Yesterday’s 5-4 Supreme Court ruling invalidating the Defense of Marriage Act drew a lengthy, vituperative dissent from Justice Antonin Scalia. In that dissent, Scalia excoriated his colleagues for offering slipshod, even incoherent arguments, at one point launching an extended assault on his conservative ally Samuel Alito over what he considered a mishandling of a jurisdictional issue.
All this is par for the course when Scalia finds himself in the minority, right down to the cuttingly sarcastic asides on seemingly abstruse constitutional issues. (“One could spend many fruitless afternoons ransacking our library for any other petitioner’s brief seeking an affirmance of the judgment against it” was one of my favorite sentences.)
But the dissent got really interesting in its final pages.
Scalia has long argued that any embrace of gay rights by the Supreme Court, however qualified, would put that body on an inexorable path to full support of same-sex marriage. That prediction, which many dismissed as ridiculous a decade ago, took a big step toward vindication yesterday, and Scalia was not happy.
Both the majority and the primary dissent in the DOMA case took pains to distance the Court from a full-equality position. Justice Kennedy wrote that his opinion “and its holding are confined to those … marriages” already “made lawful by the State,” while the dissenting Chief Justice declared that “the Court does not have before it, and the logic of its opinion does not decide, the distinct question whether the States … may continue to utilize the traditional definition of marriage.”
To Scalia, these disavowals were nothing short of absurd. Justice Kennedy’s opinion amounted, he wrote, to “a lecture on how superior the majority’s moral judgment in favor of same-sex marriage is to the Congress’s hateful moral judgment against it,” and predicting the Court’s “inevitable” application of that same lecture to state laws against same-sex marriage is “just a matter of listening and waiting for the other shoe.”
To illustrate this point, Scalia did something I’ve never seen before in a Supreme Court dissent — he drafted the language of a future majority opinion for the other side. Specifically, he extracted passages from Kennedy’s DOMA decision and, by altering a few words with strike-throughs and italics, turned them into passages from the full marriage equality ruling that he believes could come as soon as the court’s next term.
Here are those three passages as Scalia amended them:
DOMA’s This state law’s principal effect is to identify a subset of state-sanctioned marriages constitutionally protected sexual relationships, see Lawrence, and make them unequal. The principal purpose is to im- pose inequality, not for other reasons like govern- mental efficiency. Responsibilities, as well as rights, enhance the dignity and integrity of the person. And DOMA this state law contrives to deprive some couples married under the laws of their State enjoying constitutionally protected sexual relationships, but not other couples, of both rights and responsibilities.
[DOMA] This state law tells those couples, and all the world, that their otherwise valid marriages relationships are unworthy of federal state recognition.
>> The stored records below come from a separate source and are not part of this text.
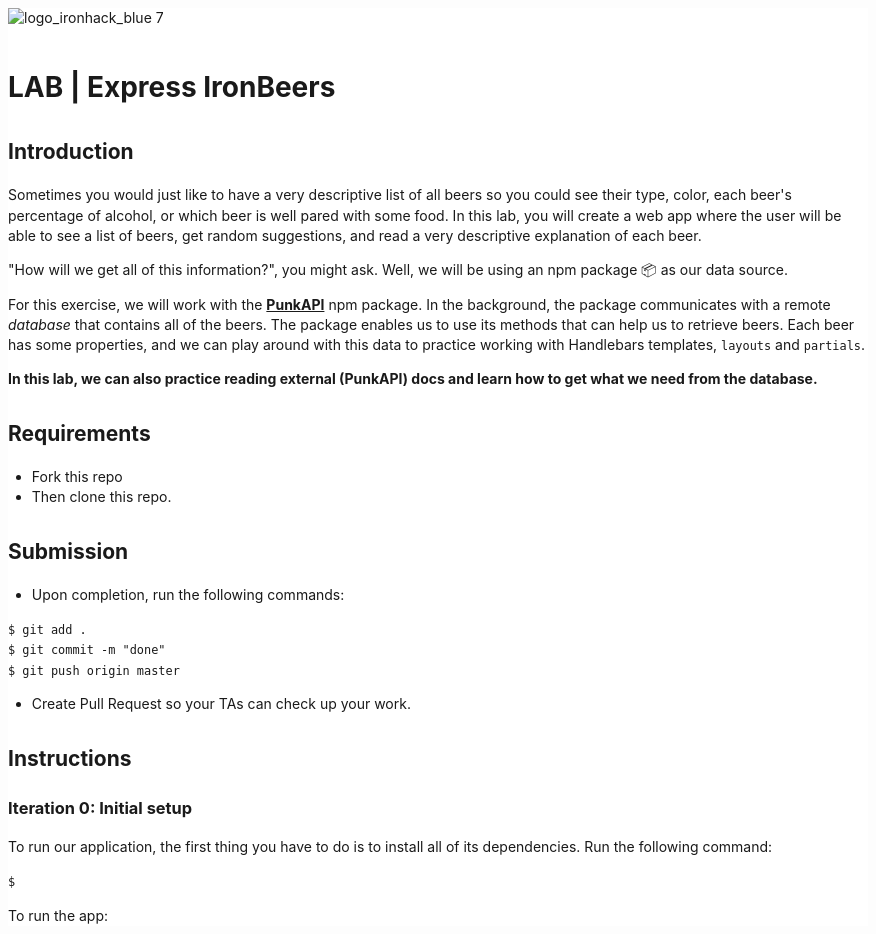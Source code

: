 ![logo_ironhack_blue 7](https://user-images.githubusercontent.com/23629340/40541063-a07a0a8a-601a-11e8-91b5-2f13e4e6b441.png)

# LAB | Express IronBeers

## Introduction

Sometimes you would just like to have a very descriptive list of all beers so you could see their type, color, each beer's percentage of alcohol, or which beer is well pared with some food. In this lab, you will create a web app where the user will be able to see a list of beers, get random suggestions, and read a very descriptive explanation of each beer.

"How will we get all of this information?", you might ask. Well, we will be using an npm package :package: as our data source.

For this exercise, we will work with the **[PunkAPI](https://www.npmjs.com/package/punkapi-javascript-wrapper)** npm package. In the background, the package communicates with a remote _database_ that contains all of the beers. The package enables us to use its methods that can help us to retrieve beers. Each beer has some properties, and we can play around with this data to practice working with Handlebars templates, `layouts` and `partials`.

**In this lab, we can also practice reading external (PunkAPI) docs and learn how to get what we need from the database.**

## Requirements

- Fork this repo
- Then clone this repo.

## Submission

- Upon completion, run the following commands:

```shell
$ git add .
$ git commit -m "done"
$ git push origin master
```

- Create Pull Request so your TAs can check up your work.

## Instructions

### Iteration 0: Initial setup

To run our application, the first thing you have to do is to install all of its dependencies. Run the following command:

```shellnpm install
$
```

To run the app:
This places same-sex couples in an unstable position of being in a second-tier marriage relationship. The differentiation demeans the couple, whose moral and sexual choices the Constitution protects, see Lawrence, . . . .”
And it humiliates tens of thousands of children now being raised by same-sex couples. The law in question makes it even more difficult for the children to understand the integrity and closeness of their own family and its concord with other families in their community and in their daily lives.
Of the last passage, Scalia wrote that it did not “even require alteration, except as to the invented number.”
I’d quibble with some of Scalia’s phrasing — I think it’s likely that the Court would use the term “unions” rather than “relationships,” for instance — and I suspect that his assertion that the next decision might come as soon as 2014 was more a provocation than a prediction. But on the substance of his claim, I think he’s right on the money.
There’s nothing of any weight in yesterday’s majority opinion that distinguishes the federal ban on recognition of same-sex marriages from state bans, and the Court’s refusal to take its logic to its natural conclusion almost certainly reflects nothing more than a decision to wade slowly into the pool instead of jumping in at the deep end. There’s plenty of precedent for such a strategy, too — the Court did something similar the last time it took on the marriage equality issue, issuing a ruling invalidating state laws against interracial cohabitation in 1964, three years before Loving v. Virginia.
So Justice Scalia is correct. Barring a rightward shift in the Court’s composition, full marriage equality is coming to America, and soon.
And if the passages he cited do not appear in that forthcoming decision, it will only be because yesterday’s dissent embarrassed a future majority of the Court into leaving them out.